Joe Biden: Biden wants to provide people with two free years of community college, while eliminating $10,000 in student debt every year for public service workers.
Elizabeth Warren: Warren would offer free tuition for those wishing to attend public colleges and universities. She wants to cancel some debt for 95 percent of those with loans and eliminate it entirely for more than 75 percent.
Pete Buttigieg: Under his plan, Californians would get free tuition if their families make less than $100,000 a year. Families earning between $100,000 and $150,000 would receive “substantial tuition subsidies.”
Michael Bloomberg: He wants to expand Pell grants, make community college tuition free and overhaul the existing system for student loans.
Amy Klobuchar: Klobuchar would allow students to get free tuition for one-year and two-year community college degrees and technical certifications.
Immigration
Bernie Sanders: On day one, Sanders has said, he will ”sign an executive order that restores and expands Deferred Action for Childhood Arrivals protections for 1.8 million eligible young immigrants and their parents.”
Joe Biden: Biden supports deporting undocumented immigrants only if they’ve committed a “major crime” and pose a significant safety and national security risk to the public.
Elizabeth Warren: She wants to “reshape” Customs and Border Protection as well Immigration and Customs Enforcement from “top to bottom” and create an immigration public defender corps.

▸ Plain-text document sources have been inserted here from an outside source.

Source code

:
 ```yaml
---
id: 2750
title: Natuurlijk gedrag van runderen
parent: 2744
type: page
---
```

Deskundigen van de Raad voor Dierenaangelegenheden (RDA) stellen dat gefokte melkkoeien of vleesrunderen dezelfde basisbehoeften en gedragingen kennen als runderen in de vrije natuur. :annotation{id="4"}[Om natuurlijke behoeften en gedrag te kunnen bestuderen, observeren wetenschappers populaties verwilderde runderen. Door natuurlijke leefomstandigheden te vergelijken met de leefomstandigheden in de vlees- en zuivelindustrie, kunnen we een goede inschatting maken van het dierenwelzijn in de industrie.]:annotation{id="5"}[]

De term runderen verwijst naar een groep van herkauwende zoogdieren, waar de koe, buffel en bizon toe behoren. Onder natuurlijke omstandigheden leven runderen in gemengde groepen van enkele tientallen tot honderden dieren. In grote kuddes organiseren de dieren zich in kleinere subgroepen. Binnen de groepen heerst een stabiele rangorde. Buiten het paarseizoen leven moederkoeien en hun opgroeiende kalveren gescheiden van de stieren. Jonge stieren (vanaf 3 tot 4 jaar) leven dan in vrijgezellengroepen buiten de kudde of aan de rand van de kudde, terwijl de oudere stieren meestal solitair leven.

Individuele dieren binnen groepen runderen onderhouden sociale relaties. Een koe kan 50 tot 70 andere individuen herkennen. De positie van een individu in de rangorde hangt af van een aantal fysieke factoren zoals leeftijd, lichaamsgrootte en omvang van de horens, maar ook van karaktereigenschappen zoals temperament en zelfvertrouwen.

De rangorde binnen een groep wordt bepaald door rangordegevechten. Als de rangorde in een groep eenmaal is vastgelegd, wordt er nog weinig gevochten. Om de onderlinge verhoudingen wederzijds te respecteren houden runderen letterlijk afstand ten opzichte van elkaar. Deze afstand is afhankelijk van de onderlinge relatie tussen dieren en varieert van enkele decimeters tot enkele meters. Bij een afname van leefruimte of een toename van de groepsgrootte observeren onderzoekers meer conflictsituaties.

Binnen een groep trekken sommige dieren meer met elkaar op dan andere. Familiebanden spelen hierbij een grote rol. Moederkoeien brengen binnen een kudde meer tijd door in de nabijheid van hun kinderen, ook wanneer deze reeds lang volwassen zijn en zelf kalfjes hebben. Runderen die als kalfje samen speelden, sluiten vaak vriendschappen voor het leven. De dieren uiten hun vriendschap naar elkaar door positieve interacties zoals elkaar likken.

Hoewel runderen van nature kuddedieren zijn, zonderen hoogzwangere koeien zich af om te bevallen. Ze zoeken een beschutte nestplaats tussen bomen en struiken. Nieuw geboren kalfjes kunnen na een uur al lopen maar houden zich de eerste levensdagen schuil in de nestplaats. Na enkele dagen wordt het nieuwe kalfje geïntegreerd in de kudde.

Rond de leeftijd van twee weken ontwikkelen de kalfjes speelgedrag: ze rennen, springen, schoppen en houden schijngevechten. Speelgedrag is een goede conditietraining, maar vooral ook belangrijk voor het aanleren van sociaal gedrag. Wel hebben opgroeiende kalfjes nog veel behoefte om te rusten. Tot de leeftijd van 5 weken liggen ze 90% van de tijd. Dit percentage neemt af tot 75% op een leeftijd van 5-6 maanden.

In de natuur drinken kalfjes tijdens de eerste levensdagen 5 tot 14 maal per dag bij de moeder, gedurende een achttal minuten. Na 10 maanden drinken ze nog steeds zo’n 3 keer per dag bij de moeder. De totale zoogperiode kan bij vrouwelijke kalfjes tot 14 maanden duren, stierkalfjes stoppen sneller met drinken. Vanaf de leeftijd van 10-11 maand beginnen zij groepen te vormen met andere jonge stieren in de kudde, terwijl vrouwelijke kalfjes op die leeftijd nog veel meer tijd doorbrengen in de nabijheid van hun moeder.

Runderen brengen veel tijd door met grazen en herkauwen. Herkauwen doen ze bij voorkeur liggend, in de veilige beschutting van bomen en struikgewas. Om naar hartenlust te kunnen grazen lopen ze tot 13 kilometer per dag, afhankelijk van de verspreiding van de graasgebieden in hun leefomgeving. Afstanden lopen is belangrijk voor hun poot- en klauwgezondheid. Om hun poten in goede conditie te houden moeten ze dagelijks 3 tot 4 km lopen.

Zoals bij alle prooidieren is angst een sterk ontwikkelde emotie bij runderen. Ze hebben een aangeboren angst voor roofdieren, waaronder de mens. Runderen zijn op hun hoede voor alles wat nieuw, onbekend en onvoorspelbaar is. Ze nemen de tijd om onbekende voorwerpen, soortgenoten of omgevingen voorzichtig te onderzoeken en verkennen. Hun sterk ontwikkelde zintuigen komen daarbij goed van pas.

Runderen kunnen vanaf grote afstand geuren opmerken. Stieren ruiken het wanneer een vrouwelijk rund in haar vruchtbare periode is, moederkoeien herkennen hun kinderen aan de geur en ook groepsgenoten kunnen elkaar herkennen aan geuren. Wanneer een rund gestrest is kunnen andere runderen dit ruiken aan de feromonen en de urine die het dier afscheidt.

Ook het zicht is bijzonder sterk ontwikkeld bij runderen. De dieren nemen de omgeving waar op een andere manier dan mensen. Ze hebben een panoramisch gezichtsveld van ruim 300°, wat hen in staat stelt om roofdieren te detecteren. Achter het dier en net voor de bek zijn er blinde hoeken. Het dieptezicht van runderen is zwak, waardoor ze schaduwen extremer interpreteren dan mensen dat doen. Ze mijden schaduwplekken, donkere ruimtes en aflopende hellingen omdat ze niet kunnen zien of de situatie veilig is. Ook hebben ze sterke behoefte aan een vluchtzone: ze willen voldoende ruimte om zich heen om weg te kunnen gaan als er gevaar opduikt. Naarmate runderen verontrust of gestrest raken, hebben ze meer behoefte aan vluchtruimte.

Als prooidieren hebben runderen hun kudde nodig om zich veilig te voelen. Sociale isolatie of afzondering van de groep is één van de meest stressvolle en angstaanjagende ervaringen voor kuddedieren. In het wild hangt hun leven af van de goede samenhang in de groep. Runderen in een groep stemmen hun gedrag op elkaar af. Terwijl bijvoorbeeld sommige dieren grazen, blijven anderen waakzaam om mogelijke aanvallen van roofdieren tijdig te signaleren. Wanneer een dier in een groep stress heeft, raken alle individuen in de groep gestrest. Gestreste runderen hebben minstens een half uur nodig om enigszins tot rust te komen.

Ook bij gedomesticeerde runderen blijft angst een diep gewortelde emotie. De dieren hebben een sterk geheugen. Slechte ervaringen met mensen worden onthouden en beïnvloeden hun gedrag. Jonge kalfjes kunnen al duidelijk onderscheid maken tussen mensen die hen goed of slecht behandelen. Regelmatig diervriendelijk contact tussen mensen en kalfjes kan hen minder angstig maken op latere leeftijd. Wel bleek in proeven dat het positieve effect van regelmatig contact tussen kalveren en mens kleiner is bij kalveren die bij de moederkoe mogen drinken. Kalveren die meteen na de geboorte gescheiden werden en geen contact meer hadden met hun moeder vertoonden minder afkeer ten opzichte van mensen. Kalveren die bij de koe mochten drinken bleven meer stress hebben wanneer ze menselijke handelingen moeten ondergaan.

Pete Buttigieg: He’d grant 125,000 refugees access to the United State during his first year as president and support legislation to allow, at a minimum, 95,000 refugees into the country each year. He’d allot employment-based visas according to economic demands and the labor market.
Michael Bloomberg: Bloomberg would approve more visas specifically in regions that need innovation for economic development.
Amy Klobuchar: She supports a legislative package to address border security while also granting citizenship for so-called Dreamers.